START STUDY MATERIAL
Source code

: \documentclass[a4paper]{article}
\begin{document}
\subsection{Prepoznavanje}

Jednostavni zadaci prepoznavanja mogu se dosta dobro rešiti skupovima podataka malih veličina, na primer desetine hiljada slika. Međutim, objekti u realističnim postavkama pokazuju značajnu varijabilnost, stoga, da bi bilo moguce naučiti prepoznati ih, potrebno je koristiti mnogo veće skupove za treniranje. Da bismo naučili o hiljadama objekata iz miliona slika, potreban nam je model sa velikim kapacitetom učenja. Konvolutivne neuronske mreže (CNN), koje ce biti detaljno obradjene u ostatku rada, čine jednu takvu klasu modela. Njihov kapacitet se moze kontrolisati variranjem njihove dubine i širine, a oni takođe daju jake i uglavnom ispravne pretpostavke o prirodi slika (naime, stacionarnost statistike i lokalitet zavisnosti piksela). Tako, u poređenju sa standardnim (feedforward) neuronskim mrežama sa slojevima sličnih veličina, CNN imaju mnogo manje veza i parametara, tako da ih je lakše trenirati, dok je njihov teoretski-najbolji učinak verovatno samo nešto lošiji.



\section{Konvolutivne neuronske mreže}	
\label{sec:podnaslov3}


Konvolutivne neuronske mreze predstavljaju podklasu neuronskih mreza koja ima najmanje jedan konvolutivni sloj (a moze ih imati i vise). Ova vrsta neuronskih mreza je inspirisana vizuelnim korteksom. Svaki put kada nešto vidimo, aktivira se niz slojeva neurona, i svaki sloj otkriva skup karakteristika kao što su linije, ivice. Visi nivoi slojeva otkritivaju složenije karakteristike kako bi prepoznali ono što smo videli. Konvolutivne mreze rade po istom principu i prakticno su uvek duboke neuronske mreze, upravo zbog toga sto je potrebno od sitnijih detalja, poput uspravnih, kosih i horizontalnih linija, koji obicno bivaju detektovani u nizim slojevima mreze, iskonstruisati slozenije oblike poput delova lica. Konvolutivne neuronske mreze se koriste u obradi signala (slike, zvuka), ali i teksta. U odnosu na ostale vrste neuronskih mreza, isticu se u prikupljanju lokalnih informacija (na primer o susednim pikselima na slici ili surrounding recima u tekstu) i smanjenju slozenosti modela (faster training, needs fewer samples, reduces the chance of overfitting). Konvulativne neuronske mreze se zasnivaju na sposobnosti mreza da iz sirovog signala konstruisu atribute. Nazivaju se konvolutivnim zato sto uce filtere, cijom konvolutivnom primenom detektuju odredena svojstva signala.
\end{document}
END STUDY MATERIAL
Write the listing out again, exactly as shown above.

Source code

: \documentclass[a4paper]{article}
\begin{document}
\subsection{Prepoznavanje}

Jednostavni zadaci prepoznavanja mogu se dosta dobro rešiti skupovima podataka malih veličina, na primer desetine hiljada slika. Međutim, objekti u realističnim postavkama pokazuju značajnu varijabilnost, stoga, da bi bilo moguce naučiti prepoznati ih, potrebno je koristiti mnogo veće skupove za treniranje. Da bismo naučili o hiljadama objekata iz miliona slika, potreban nam je model sa velikim kapacitetom učenja. Konvolutivne neuronske mreže (CNN), koje ce biti detaljno obradjene u ostatku rada, čine jednu takvu klasu modela. Njihov kapacitet se moze kontrolisati variranjem njihove dubine i širine, a oni takođe daju jake i uglavnom ispravne pretpostavke o prirodi slika (naime, stacionarnost statistike i lokalitet zavisnosti piksela). Tako, u poređenju sa standardnim (feedforward) neuronskim mrežama sa slojevima sličnih veličina, CNN imaju mnogo manje veza i parametara, tako da ih je lakše trenirati, dok je njihov teoretski-najbolji učinak verovatno samo nešto lošiji.



\section{Konvolutivne neuronske mreže}	
\label{sec:podnaslov3}


Konvolutivne neuronske mreze predstavljaju podklasu neuronskih mreza koja ima najmanje jedan konvolutivni sloj (a moze ih imati i vise). Ova vrsta neuronskih mreza je inspirisana vizuelnim korteksom. Svaki put kada nešto vidimo, aktivira se niz slojeva neurona, i svaki sloj otkriva skup karakteristika kao što su linije, ivice. Visi nivoi slojeva otkritivaju složenije karakteristike kako bi prepoznali ono što smo videli. Konvolutivne mreze rade po istom principu i prakticno su uvek duboke neuronske mreze, upravo zbog toga sto je potrebno od sitnijih detalja, poput uspravnih, kosih i horizontalnih linija, koji obicno bivaju detektovani u nizim slojevima mreze, iskonstruisati slozenije oblike poput delova lica. Konvolutivne neuronske mreze se koriste u obradi signala (slike, zvuka), ali i teksta. U odnosu na ostale vrste neuronskih mreza, isticu se u prikupljanju lokalnih informacija (na primer o susednim pikselima na slici ili surrounding recima u tekstu) i smanjenju slozenosti modela (faster training, needs fewer samples, reduces the chance of overfitting). Konvulativne neuronske mreze se zasnivaju na sposobnosti mreza da iz sirovog signala konstruisu atribute. Nazivaju se konvolutivnim zato sto uce filtere, cijom konvolutivnom primenom detektuju odredena svojstva signala.
\end{document}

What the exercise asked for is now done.